Asimismo, otra herramienta consistió en crear una ley constitucional o ley superior que estableciera una división del poder en múltiples órganos. Sea tanto de forma horizontal (entre poder ejecutivo, legislativo y judicial) como vertical (entre ámbitos local, estatal y nacional) y principalmente, división entre representantes y representados (de Gómez Pérez-Aradros, 2013: 7).

La finalidad resultaba limitar y equilibrar los intereses, reduciendo el mayoritario a solo un poder (el legislativo), de modo que poderes de minorías —terratenientes— tuvieran el mismo peso que el interés de la mayoría ciudadana. Del mismo modo, ningún poder podría imperar por encima de los restantes, pues cada uno tendría distintos mecanismos para impedir esta realización.

Entonces la democracia pasó a ser una donde solo unos pocos hombres, originalmente  los propietarios, tenían la facultad de votar. Pero, ante la crítica socialista y distintas luchas sociales del siglo XIX y XX, este derecho político se fue ampliando a toda la ciudadanía, aunque dicho fundamento elitista de la democracia liberal todavía perdura.  

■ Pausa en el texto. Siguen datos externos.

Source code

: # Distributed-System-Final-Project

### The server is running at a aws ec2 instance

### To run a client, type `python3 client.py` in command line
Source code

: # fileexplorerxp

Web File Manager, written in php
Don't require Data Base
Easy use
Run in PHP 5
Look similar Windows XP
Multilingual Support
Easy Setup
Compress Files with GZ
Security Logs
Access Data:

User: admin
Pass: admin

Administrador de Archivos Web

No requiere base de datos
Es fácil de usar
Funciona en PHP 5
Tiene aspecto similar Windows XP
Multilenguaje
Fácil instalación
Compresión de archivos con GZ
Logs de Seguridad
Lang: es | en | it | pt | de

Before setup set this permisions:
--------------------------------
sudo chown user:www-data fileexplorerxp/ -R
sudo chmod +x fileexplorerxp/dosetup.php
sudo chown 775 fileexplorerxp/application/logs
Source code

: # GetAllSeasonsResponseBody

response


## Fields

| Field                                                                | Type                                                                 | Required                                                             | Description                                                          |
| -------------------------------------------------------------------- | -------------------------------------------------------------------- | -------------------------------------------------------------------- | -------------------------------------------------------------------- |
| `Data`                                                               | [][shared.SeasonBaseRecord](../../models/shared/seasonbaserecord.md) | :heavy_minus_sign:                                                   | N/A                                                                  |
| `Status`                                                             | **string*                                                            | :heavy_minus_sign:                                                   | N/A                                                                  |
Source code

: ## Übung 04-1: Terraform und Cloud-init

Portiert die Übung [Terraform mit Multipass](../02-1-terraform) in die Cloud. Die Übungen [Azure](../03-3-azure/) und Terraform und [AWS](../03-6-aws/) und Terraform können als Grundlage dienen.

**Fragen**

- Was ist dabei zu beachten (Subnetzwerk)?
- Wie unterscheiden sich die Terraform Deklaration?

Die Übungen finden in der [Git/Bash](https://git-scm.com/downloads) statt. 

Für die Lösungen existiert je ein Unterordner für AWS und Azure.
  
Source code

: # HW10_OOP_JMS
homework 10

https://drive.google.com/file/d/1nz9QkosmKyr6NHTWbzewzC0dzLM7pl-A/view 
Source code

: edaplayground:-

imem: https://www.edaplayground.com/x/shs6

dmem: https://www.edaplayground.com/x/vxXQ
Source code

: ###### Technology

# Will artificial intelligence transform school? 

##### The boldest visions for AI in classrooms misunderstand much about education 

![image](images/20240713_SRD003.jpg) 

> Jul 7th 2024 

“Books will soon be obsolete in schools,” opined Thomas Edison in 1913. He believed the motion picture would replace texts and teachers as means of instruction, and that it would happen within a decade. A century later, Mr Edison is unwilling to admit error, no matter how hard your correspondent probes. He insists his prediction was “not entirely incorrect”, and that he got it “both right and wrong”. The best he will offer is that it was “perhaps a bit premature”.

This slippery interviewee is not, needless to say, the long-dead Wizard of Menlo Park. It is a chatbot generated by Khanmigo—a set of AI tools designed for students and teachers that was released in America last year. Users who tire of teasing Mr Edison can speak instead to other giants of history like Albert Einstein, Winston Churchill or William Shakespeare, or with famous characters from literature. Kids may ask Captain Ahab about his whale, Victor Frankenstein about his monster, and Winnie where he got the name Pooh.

Como señala Andrés Hernández Quiñones (2006: 56), desde el enfoque liberal de democracia, han predominado perspectivas de ella desprovistas de cualquier contenido normativo o ético. Donde sólo es vista como en una lucha entre élites políticas por el ejercicio del poder, mientras que el ciudadano solamente tiene la facultad de limitarse a consentir o rechazar el ejercicio de estas élites con su voto.

Se desvincula al ciudadano de la política y se le dota de una discrecionalidad enorme a las élites actuantes, quienes solo entre ellas se pueden vigilar efectivamente. La forma más visible de esta visión es el enfoque de la democracia como mercado, propuesta por Anthony Downs, donde se asume que los ciudadanos son clientes que escogen entre distintas ofertas políticas a modo de productos ofrecidos por los proveedores (Hernández Quiñones, 2006: 54-55).

Otro efecto ha sido la escasa representatividad y pluralismo político, pues la democracia liberal no fomenta la cultura política, al limitar el ejercicio de lo público. Pues como indica Alfredo Carnevali (2008: 52), en la democracia liberal se estresa la necesidad de hacer un lado las diversidades filosóficas, religiosas, culturales, étnicas, morales, sexo genéricas y éticas al ámbito privado con miras a generar una estabilidad y un pluralismo políticos.

Sin embargo, significa en la práctica un ejercicio del poder público que desvigoriza potencialidades de representación y significación para enormes capas de la ciudadanía, sometiéndolas a un discurso hegemónico —y desde el pensamiento feminista: patriarcal— que se traduce en la pérdida de identidad, debilitamiento de lazos comunitarios y finalmente, genera apatía y posturas antipolíticas (52).

Es innegable que se ha expandido el distanciamiento entre la voluntad de la clase política y la de gran parte de la ciudadanía, lo que genera tensiones y conflictos que podrían socavar la confianza misma en el ideal democrático, sumergiéndose en un término sinónimo del disfraz de los intereses de las élites y oligarquías. Por ello, el llamado a repensar la democracia se vuelve necesario y urgente.